Readings in Database Systems (Fifth Edition)Reference: Edition, Fifth. "Readings in Database Systems."
- XML is outdated.
- JSON is a reasonable choice for sparse data, but it is a disaster in the making as a general hierarchical data format.
- Map-Reduce is not an architecture with any broad scale applicability, but HDFS seems useful infrastructure.
- It is now hard to find an application area where legacy row stores are competitive. As such, they deserve to be sent to the “home for retired software”.
- The basic architecture of DBMSs remains intact.
- The impending arrival of NVRAM may provide an opportunity for new architectural concepts, or a reemergence of old ones.
2. Traditional RDBMS Systems
- System R: (1) transaction manager; (2) dynamic programming cost-based approach is still the gold standard for optimizer technology; (3) the SQL syntax is not well cleaned up; (4) it used a subroutine call interface (now ODBC) to couple a client application to the DBMS, which is too complicate.
- Postgres: (1) abstract data type (ADT) system; (2) open source community is very helpful for development; (3) helped educate a generation of highly trained DBMS implementations.
- Gamma: (1) popularized the shared-nothing partitioned table approach to multi-node data management; (2) hash joins; (3) essentially all data warehouse systems use a Gamma-style architecture.
3. Techniques Everyone Should Know
- Selinger et al.’s foundation paper on System R enables practical query optimization by decomposing the problem into three distinct subproblems: cost estimation, relational equivalences that define a search space, and cost-based search.
- The optimizer provides an estimate for the cost of executing each component of the query, measured in terms of I/O and CPU costs, through both pre-computed statistics about the contents of each relation (stored in the system catalog) as well as a set of heuristics for determining the cardinality (size) of the query output (e.g., based on estimated predicate selectivity).
- Using these cost estimates, the optimizer uses a dynamic programming algorithm to construct a plan for the query. The optimizer defines a set of physical operators that implement a given logical operator, and iteratively constructs a “left-deep” tree of operators that in turn uses the cost heuristics to minimize the total amount of estimated work required to run the operators. This avoids having to consider all possible orderings of operators but is still exponential in the plan size (e.g., multi-way joins).
- Multi-granularity locking.
- Multiple degrees of isolation
- The optimal strategy for concurrency control is workload-dependent.
- The ability to perform so-called “back of the envelope” calculations is a valuable skill.
- For analysis of complex systems such as concurrency control, simulation can be a valuable intermediate step between back of the envelope and full-blown systems benchmarking.
- In ARIES, the database need not write dirty pages to disk at commit time (“No Force”), and the database can flush dirty pages to disk at any time (“Steal”), which allows for high performance.
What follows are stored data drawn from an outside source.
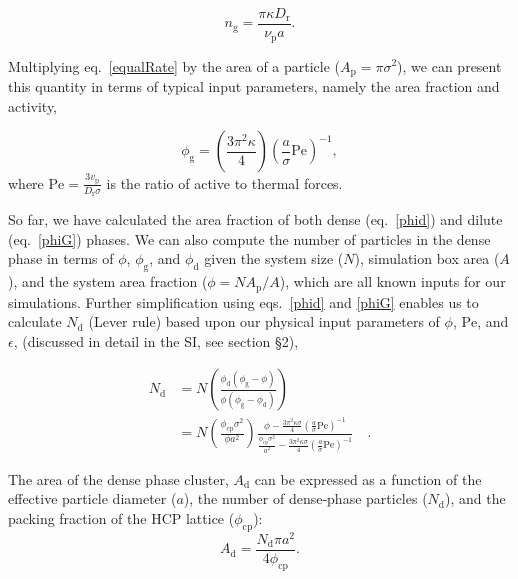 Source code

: \documentclass[twoside,twocolumn,9pt]{article}
\begin{document}
\begin{equation}\label{equalRate}
    n_\text{g} = \frac{\pi \kappa D_\text{r}}{\nu_\text{p}a}.
\end{equation}

\noindent Multiplying eq.~\ref{equalRate} by the area of a particle ($A_\text{p}=\pi\sigma^2$), we can present this quantity in terms of typical input parameters, namely the area fraction and activity,

\begin{equation}\label{phiG}
    \phi_\text{g} = \left(\frac{3\pi^{2}\kappa}{4}\right)\left(\frac{a}{\sigma} \mathrm{Pe}\right)^{-1}, 
\end{equation}
where $\mathrm{Pe}=\frac{3 v_\text{p}}{D_\text{r} \sigma}$ is the ratio of active to thermal forces. 

So far, we have calculated the area fraction of both dense (eq.~\ref{phid}) and dilute (eq.~\ref{phiG}) phases. We can also compute the number of particles in the dense phase in terms of $\phi$, $\phi_\text{g}$, and $\phi_\text{d}$ given the system size ($N$), simulation box area ($A$), and the system area fraction ($\phi=NA_\text{p}/A$), which are all known inputs for our simulations.  Further simplification using eqs.~\ref{phid} and \ref{phiG} enables us to calculate $N_\text{d}$ (Lever rule) based upon our physical input parameters of $\phi$, $\mathrm{Pe}$, and $\epsilon$, (discussed in detail in the SI, see section \S2),

\begin{align}
    N_\text{d} &= N\left( \frac{\phi_\text{d}(\phi_\text{g}-\phi )}{\phi (\phi_\text{g}-\phi_\text{d})} \right) \nonumber \\
    &= N \left( \frac{\phi_\text{cp}\sigma^{2}}{\phi a^{2}} \right)
    \frac{ \phi-\frac{3\pi^{2}\kappa\sigma}{4}\left( \frac{a}{\sigma} \mathrm{Pe}\right)^{-1}}
    {\frac{\phi_\text{cp}\sigma^{2}}{a^{2}}-\frac{3\pi^{2}\kappa\sigma}{4}\left( \frac{a}{\sigma} \mathrm{Pe}\right)^{-1}} \quad . \label{nl}
\end{align}

The area of the dense phase cluster, $A_\text{d}$  can be expressed as a function of the effective particle diameter ($a$), the number of dense-phase particles ($N_\text{d}$), and the packing fraction of the HCP lattice ($\phi_\text{cp}$):
\begin{equation}\label{ac}
    A_\text{d}=\frac{N_\text{d}\pi a^{2}}{4 \phi_\text{cp}}.
\end{equation}
\end{document}
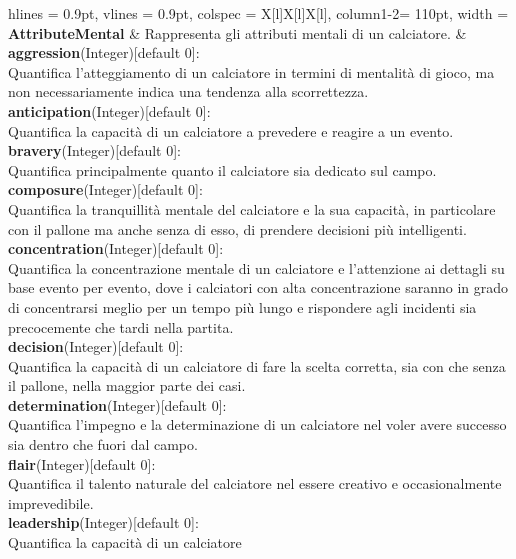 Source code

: \begin{tblr}{
    hlines = {0.9pt}, vlines = {0.9pt}, colspec = {X[l]X[l]X[l]}, column{1-2}= {110pt},
    width = \textwidth
}
	{
		\textbf{AttributeMental}
	}
	&
	{
		Rappresenta gli attributi mentali di un calciatore.
	}
	&
	{
		\textbf{aggression}(Integer)[default 0]:\\
			Quantifica l'atteggiamento di un calciatore
			in termini di mentalità di gioco, ma
			non necessariamente indica
			una tendenza alla scorrettezza.\\
		\medskip\textbf{anticipation}(Integer)[default 0]:\\
			 Quantifica la capacità di un calciatore a prevedere
			 e reagire a un evento.\\
		\medskip\textbf{bravery}(Integer)[default 0]:\\
			Quantifica principalmente quanto il calciatore
			sia dedicato sul campo.\\
		\medskip\textbf{composure}(Integer)[default 0]:\\
			Quantifica la tranquillità mentale del calciatore
			e la sua capacità, in particolare con il pallone
			ma anche senza di esso, di prendere decisioni
			più intelligenti.\\
		\medskip\textbf{concentration}(Integer)[default 0]:\\
			Quantifica la concentrazione mentale di un calciatore
			e l'attenzione ai dettagli su base evento per evento,
			dove i calciatori con alta concentrazione
			saranno in grado di concentrarsi meglio
			per un tempo più lungo e rispondere agli incidenti
			sia precocemente che tardi nella partita.\\
		\medskip\textbf{decision}(Integer)[default 0]:\\
			Quantifica la capacità di un calciatore
			di fare la scelta corretta, sia con
			che senza il pallone,
			nella maggior parte dei casi.\\
		\medskip\textbf{determination}(Integer)[default 0]:\\
			Quantifica l'impegno e la determinazione
			di un calciatore nel voler avere successo
			sia dentro che fuori dal campo.\\
		\medskip\textbf{flair}(Integer)[default 0]:\\
			Quantifica il talento naturale del calciatore
			nel essere creativo e occasionalmente imprevedibile.\\
		\medskip\textbf{leadership}(Integer)[default 0]:\\
			Quantifica la capacità di un calciatore
}
\end{tblr}
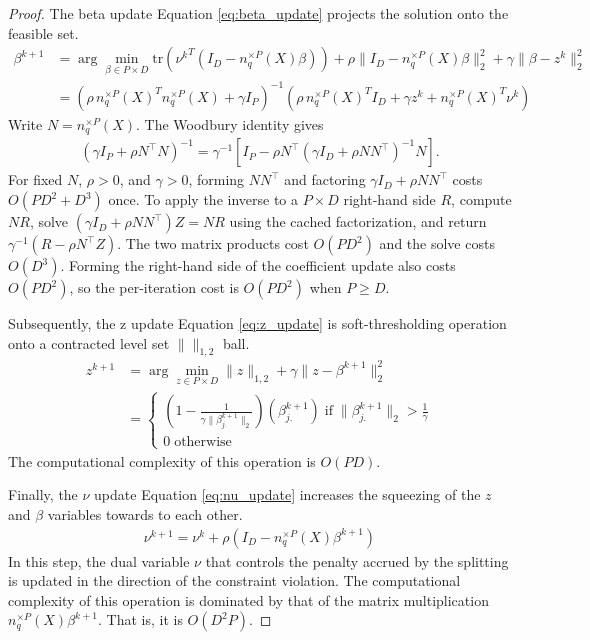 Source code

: \begin{proof}
The beta update Equation \ref{eq:beta_update} projects the solution onto the feasible set.
\begin{align}
    \label{eq:beta_update}
    \beta^{k+1} &= \arg \min_{\beta \in P \times D}  \text{tr}({\nu^k}^T (I_D - n_q^{\times P}(X) \beta)) + \rho \|I_D - n_q^{\times P}(X) \beta\|_2^2 + \gamma \|\beta - z^k\|_2^2 \\
    &= (\rho \, n_q^{\times P}(X)^T n_q^{\times P}(X) + \gamma I_P)^{-1} (\rho \, n_q^{\times P}(X)^T I_D + \gamma z^k + n_q^{\times P}(X)^T \nu^k)
    \end{align}
Write $N=n_q^{\times P}(X)$.
The Woodbury identity gives
\begin{align}
(\gamma I_P+\rho N^\top N)^{-1}
=\gamma^{-1}\left[I_P-\rho N^\top
(\gamma I_D+\rho NN^\top)^{-1}N\right].
\end{align}
For fixed $N$, $\rho>0$, and $\gamma>0$, forming $NN^\top$ and factoring $\gamma I_D+\rho NN^\top$ costs $O(PD^2+D^3)$ once.
To apply the inverse to a $P\times D$ right-hand side $R$, compute $NR$, solve $(\gamma I_D+\rho NN^\top)Z=NR$ using the cached factorization, and return $\gamma^{-1}(R-\rho N^\top Z)$.
The two matrix products cost $O(PD^2)$ and the solve costs $O(D^3)$.
Forming the right-hand side of the coefficient update also costs $O(PD^2)$, so the per-iteration cost is $O(PD^2)$ when $P\geq D$.

Subsequently, the z update Equation \ref{eq:z_update} is soft-thresholding operation onto a contracted level set $\|\|_{1,2}$ ball.
\begin{align}
    \label{eq:z_update}
    z^{k+1} &= \arg \min_{z \in P \times D} \|z\|_{1,2} + \gamma \|z - \beta^{k+1}\|_2^2 \\
    &= \begin{cases} (1 - \frac{1}{\gamma\|\beta_{j.}^{k+1}\|_2}) (\beta_{j.}^{k+1}) \; \text{if} \; \|\beta_{j.}^{k+1}\|_2 > \frac{1}{\gamma}\\
        0 \; \text{otherwise}
    \end{cases}
\end{align}
The computational complexity of this operation is $O(PD)$.

Finally, the $\nu$ update Equation \ref{eq:nu_update} increases the squeezing of the $z$ and $\beta$ variables towards to each other.
\begin{align}
\nu^{k+1} = \nu^k + \rho (I_D - n_q^{\times P}(X) \beta^{k+1})
\label{eq:nu_update}
\end{align}
In this step, the dual variable $\nu$ that controls the penalty accrued by the splitting is updated in the direction of the constraint violation.
The computational complexity of this operation is dominated by that of the matrix multiplication $n_q^{\times P}(X) \beta^{k+1}$.
That is, it is $O(D^2P)$.
\end{proof}


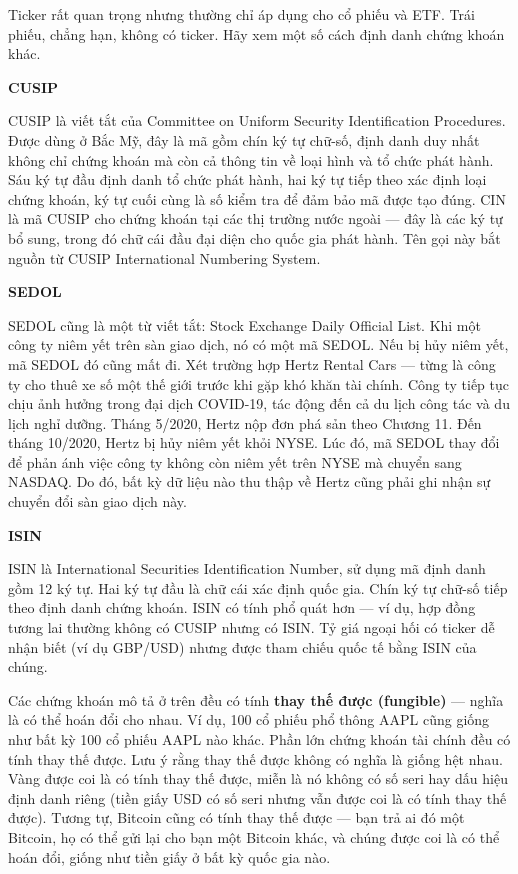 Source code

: Ticker rất quan trọng nhưng thường chỉ áp dụng cho cổ phiếu và ETF. Trái phiếu, chẳng hạn, không có ticker. Hãy xem một số cách định danh chứng khoán khác.

\textbf{CUSIP}

CUSIP là viết tắt của Committee on Uniform Security Identification Procedures. Được dùng ở Bắc Mỹ, đây là mã gồm chín ký tự chữ-số, định danh duy nhất không chỉ chứng khoán mà còn cả thông tin về loại hình và tổ chức phát hành. Sáu ký tự đầu định danh tổ chức phát hành, hai ký tự tiếp theo xác định loại chứng khoán, ký tự cuối cùng là số kiểm tra để đảm bảo mã được tạo đúng. CIN là mã CUSIP cho chứng khoán tại các thị trường nước ngoài — đây là các ký tự bổ sung, trong đó chữ cái đầu đại diện cho quốc gia phát hành. Tên gọi này bắt nguồn từ CUSIP International Numbering System.

\textbf{SEDOL}

SEDOL cũng là một từ viết tắt: Stock Exchange Daily Official List. Khi một công ty niêm yết trên sàn giao dịch, nó có một mã SEDOL. Nếu bị hủy niêm yết, mã SEDOL đó cũng mất đi. Xét trường hợp Hertz Rental Cars — từng là công ty cho thuê xe số một thế giới trước khi gặp khó khăn tài chính. Công ty tiếp tục chịu ảnh hưởng trong đại dịch COVID-19, tác động đến cả du lịch công tác và du lịch nghỉ dưỡng. Tháng 5/2020, Hertz nộp đơn phá sản theo Chương 11. Đến tháng 10/2020, Hertz bị hủy niêm yết khỏi NYSE. Lúc đó, mã SEDOL thay đổi để phản ánh việc công ty không còn niêm yết trên NYSE mà chuyển sang NASDAQ. Do đó, bất kỳ dữ liệu nào thu thập về Hertz cũng phải ghi nhận sự chuyển đổi sàn giao dịch này.

\textbf{ISIN}

ISIN là International Securities Identification Number, sử dụng mã định danh gồm 12 ký tự. Hai ký tự đầu là chữ cái xác định quốc gia. Chín ký tự chữ-số tiếp theo định danh chứng khoán. ISIN có tính phổ quát hơn — ví dụ, hợp đồng tương lai thường không có CUSIP nhưng có ISIN. Tỷ giá ngoại hối có ticker dễ nhận biết (ví dụ GBP/USD) nhưng được tham chiếu quốc tế bằng ISIN của chúng.

Các chứng khoán mô tả ở trên đều có tính \textbf{thay thế được (fungible)} — nghĩa là có thể hoán đổi cho nhau. Ví dụ, 100 cổ phiếu phổ thông AAPL cũng giống như bất kỳ 100 cổ phiếu AAPL nào khác. Phần lớn chứng khoán tài chính đều có tính thay thế được. Lưu ý rằng thay thế được không có nghĩa là giống hệt nhau. Vàng được coi là có tính thay thế được, miễn là nó không có số seri hay dấu hiệu định danh riêng (tiền giấy USD có số seri nhưng vẫn được coi là có tính thay thế được). Tương tự, Bitcoin cũng có tính thay thế được — bạn trả ai đó một Bitcoin, họ có thể gửi lại cho bạn một Bitcoin khác, và chúng được coi là có thể hoán đổi, giống như tiền giấy ở bất kỳ quốc gia nào.

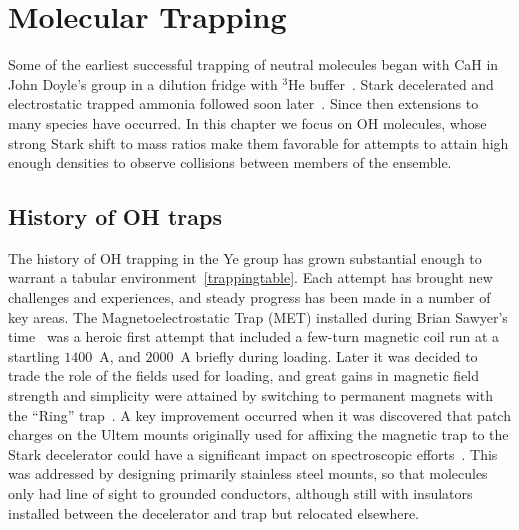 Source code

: \ifx\justbeingincluded\undefined


\fi

\chapter{Molecular Trapping}

Some of the earliest successful trapping of neutral molecules began with CaH in John Doyle's group in a dilution fridge with $^3$He buffer~\cite{Weinstein1998}.
Stark decelerated and electrostatic trapped ammonia followed soon later~\cite{Bethlem2000trap}.
Since then extensions to many species have occurred. 
In this chapter we focus on OH molecules, whose strong Stark shift to mass ratios make them favorable for attempts to attain high enough densities to observe collisions between members of the ensemble.

\section{History of OH traps}

The history of OH trapping in the Ye group has grown substantial enough to warrant a tabular environment~\ref{trappingtable}. 
Each attempt has brought new challenges and experiences, and steady progress has been made in a number of key areas.
The Magnetoelectrostatic Trap (MET) installed during Brian Sawyer's time~\cite{Sawyer2007} was a heroic first attempt that included a few-turn magnetic coil run at a startling $1400$~A, and $2000$~A briefly during loading.
Later it was decided to trade the role of the fields used for loading, and great gains in magnetic field strength and simplicity were attained by switching to permanent magnets with the ``Ring'' trap~\cite{Sawyer2011}.
A key improvement occurred when it was discovered that patch charges on the Ultem mounts originally used for affixing the magnetic trap to the Stark decelerator could have a significant impact on spectroscopic efforts~\citep[Fig.~6]{Stuhl2012uwave}.
This was addressed by designing primarily stainless steel mounts, so that molecules only had line of sight to grounded conductors, although still with insulators installed between the decelerator and trap but relocated elsewhere.

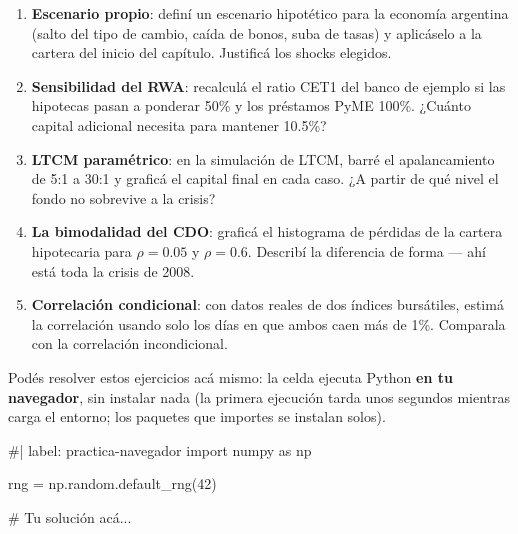 \documentclass[
  spanish,
  letterpaper,
  DIV=11,
  numbers=noendperiod]{scrreprt}
\newenvironment{Shaded}{\begin{snugshade}}{\end{snugshade}}
\newcommand{\NormalTok}[1]{\textcolor[rgb]{0.00,0.23,0.31}{#1}}
\providecommand{\tightlist}{%
  \setlength{\itemsep}{0pt}\setlength{\parskip}{0pt}}
\begin{document}
\begin{tcolorbox}[enhanced jigsaw, bottomrule=.15mm, colback=white, opacitybacktitle=0.6, arc=.35mm, toprule=.15mm, opacityback=0, breakable, titlerule=0mm, left=2mm, coltitle=black, colbacktitle=quarto-callout-important-color!10!white, colframe=quarto-callout-important-color-frame, leftrule=.75mm, toptitle=1mm, bottomtitle=1mm, title=\textcolor{quarto-callout-important-color}{\faExclamation}\hspace{0.5em}{Ejercicios}, rightrule=.15mm]

\begin{enumerate}
\def\labelenumi{\arabic{enumi}.}
\tightlist
\item
  \textbf{Escenario propio}: definí un escenario hipotético para la
  economía argentina (salto del tipo de cambio, caída de bonos, suba de
  tasas) y aplicáselo a la cartera del inicio del capítulo. Justificá
  los shocks elegidos.
\item
  \textbf{Sensibilidad del RWA}: recalculá el ratio CET1 del banco de
  ejemplo si las hipotecas pasan a ponderar 50\% y los préstamos PyME
  100\%. ¿Cuánto capital adicional necesita para mantener 10.5\%?
\item
  \textbf{LTCM paramétrico}: en la simulación de LTCM, barré el
  apalancamiento de 5:1 a 30:1 y graficá el capital final en cada caso.
  ¿A partir de qué nivel el fondo no sobrevive a la crisis?
\item
  \textbf{La bimodalidad del CDO}: graficá el histograma de pérdidas de
  la cartera hipotecaria para \(\rho = 0.05\) y \(\rho = 0.6\). Describí
  la diferencia de forma --- ahí está toda la crisis de 2008.
\item
  \textbf{Correlación condicional}: con datos reales de dos índices
  bursátiles, estimá la correlación usando solo los días en que ambos
  caen más de 1\%. Comparala con la correlación incondicional.
\end{enumerate}

\end{tcolorbox}

Podés resolver estos ejercicios acá mismo: la celda ejecuta Python
\textbf{en tu navegador}, sin instalar nada (la primera ejecución tarda
unos segundos mientras carga el entorno; los paquetes que importes se
instalan solos).

\begin{Shaded}
\begin{Highlighting}[]
\NormalTok{\#| label: practica{-}navegador}
\NormalTok{import numpy as np}

\NormalTok{rng = np.random.default\_rng(42)}

\NormalTok{\# Tu solución acá...}
\end{Highlighting}
\end{Shaded}
\end{document}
- Three stages of recovery for ARIES: (1) ARIES performs an analysis phase by replaying the log forwards in order to determine which transactions were in progress at the time of the crash; (2) ARIES performs a redo stage by (again) replaying the log and (this time) performing the effects of any transactions that were in progress at the time of the crash; (3) ARIES performs an undo stage by playing the log backwards and undoing the effect of uncommitted transactions.
- Atomic commitment (AC), Two-Phase Commit (2PC)
- Consensus: Paxos, Viewstamped Replication, Raft, ZAB, and Multi-Paxos
4. New DBMS Architectures
- Column stores are dramatically superior to row stores in the data warehouse marketplace, since: (1) less data movement from the disk to main memory; (2) better compression performance; (3) efficient inner loop in a column-based executor.
- In effect, the OLTP marketplace is now becoming a main memory DBMS marketplace. Again, traditional disk-based row stores are just not competitive.
- “No-SQL” movement: (1) “out of box” experience, in which they are easy for a programmer to get going and do something productive; (2) support for semi-structured data.
5. Large-Scale Dataflow Engines
History and Successors
- MapReduce provides a very low-level interface (two-stage dataflow) that is closely tied to a fault-tolerant execution strategy (intermediate materialization between two-stage dataflow). Equally importantly, MapReduce was designed as a library for parallel programming rather than an end-to-end data warehousing solution.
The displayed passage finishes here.